Anthony: Scottie Pippen. Scottie Pippen did it in the playoffs and (Toni) Kukoc hit the shot and they hounded Scottie about that. I don't think this is as big a deal as the Scottie Pippen case.

Did Michael Jordan think it was as big?

Anthony: I think so because he told me -- I mean he saw it from the outside looking in. I did it, I did the incident, it happened and I don't see it being as big a deal. But he said he read the paper, he watched the TV (and) the news and my face is on every channel out there.

Now this is MJ now. What did he say to you? Because if he spoke to you and he was willing to tell you that, obviously he has some strong words of advice for you. What did he say?

Anthony: Well, the first thing he told me was to never let people know how you're feeling. If you got something to say to your teammates, never take it out on the court. Go to the locker room and then get at 'em -- get what's off your chest in the locker room, don't do it on the court. Then he told me just keep my head up, just put this incident in the past which I tried to do. But the more I tried to put it in the past, the more it got blown up.

When you think of Rookie of the Year candidates, it basically comes down to you and LeBron James. Are you concerned at all that this incident could be blown up to such a proportion that it could actually affect you capturing Rookie of the Year honors?

Anthony: Yes, I do believe that. I was just talking to somebody the other day about it. This little incident has been blown up so big that, I mean, I guess the Rookie of the Year award is slowly going down the ocean right now.

How cognizant are you about all the comparisons between you two guys? Is it that much of a competition in your eyes? You only play each other twice a year.

Anthony: I mean, I don't see why it's a big deal or a big competition. People say it's a rivalry. I don't see how it's a rivalry. We only play each other twice a year. Everywhere I go, people want to say LeBron's name to me. I get tired of hearing that name to be honest with you. Deep down inside, I want to explode like, "Please, don't say that name to me anymore.

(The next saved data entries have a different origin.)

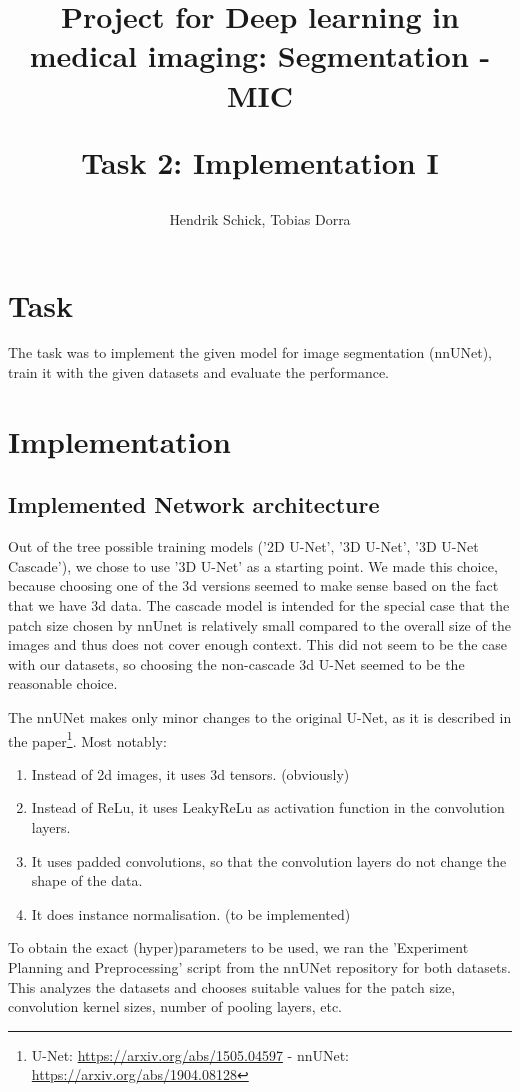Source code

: \documentclass{article}
\author{Hendrik Schick, Tobias Dorra}
\title{Project for Deep learning in medical imaging: Segmentation - MIC \\ \begin{large} 
Task 2: Implementation I
\end{large}}
\begin{document}
	
	\maketitle

	\section{Task}

		The task was to implement the given model for image segmentation (nnUNet), train it with the given datasets and evaluate the performance.

	\section{Implementation}

		\subsection{Implemented Network architecture}

			Out of the tree possible training models ('2D U-Net', '3D U-Net', '3D U-Net Cascade'), we chose to use '3D U-Net' as a starting point. We made this choice, because choosing one of the 3d versions seemed to make sense based on the fact that we have 3d data. The cascade model is intended for the special case that the patch size chosen by nnUnet is relatively small compared to the overall size of the images and thus does not cover enough context. This did not seem to be the case with our datasets, so choosing the non-cascade 3d U-Net seemed to be the reasonable choice.

			The nnUNet makes only minor changes to the original U-Net, as it is described in the paper\footnote{U-Net: \url{https://arxiv.org/abs/1505.04597} - nnUNet: \url{https://arxiv.org/abs/1904.08128}}. Most notably:
			\begin{enumerate}
				\item Instead of 2d images, it uses 3d tensors. (obviously)
				\item Instead of ReLu, it uses LeakyReLu as activation function in the convolution layers.
				\item It uses padded convolutions, so that the convolution layers do not change the shape of the data.
				\item It does instance normalisation. (to be implemented)
			\end{enumerate}

			To obtain the exact (hyper)parameters to be used, we ran the 'Experiment Planning and Preprocessing' script from the nnUNet repository for both datasets. This analyzes the datasets and chooses suitable values for the patch size, convolution kernel sizes, number of pooling layers, etc.
\end{document}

I don't want to hear his name." Not taking anything away from LeBron because me and LeBron are close. On his end, I know he gets tired of hearing my name too because everywhere we go we hear it.

Who was the first person you spoke to about it (the decision not to play) after the game once you realized that you were wrong about it? Who was the first person you reached out to?

Anthony: Nobody. I turned my phone off. I didn't want to talk to anybody. I called my mother; she didn't answer the phone. Then I got a call from her a week later. I got a message on my answering machine and she was like, "This is your mother, call me back Mr. Controversy," and I'm like, "What's going on?" Everybody calling me saying, "You're on every channel, every newspaper" and I'm like, "Over a little incident that I apologized to my team for and thought it was over?" ... That just goes to show you that any little thing can get blown up.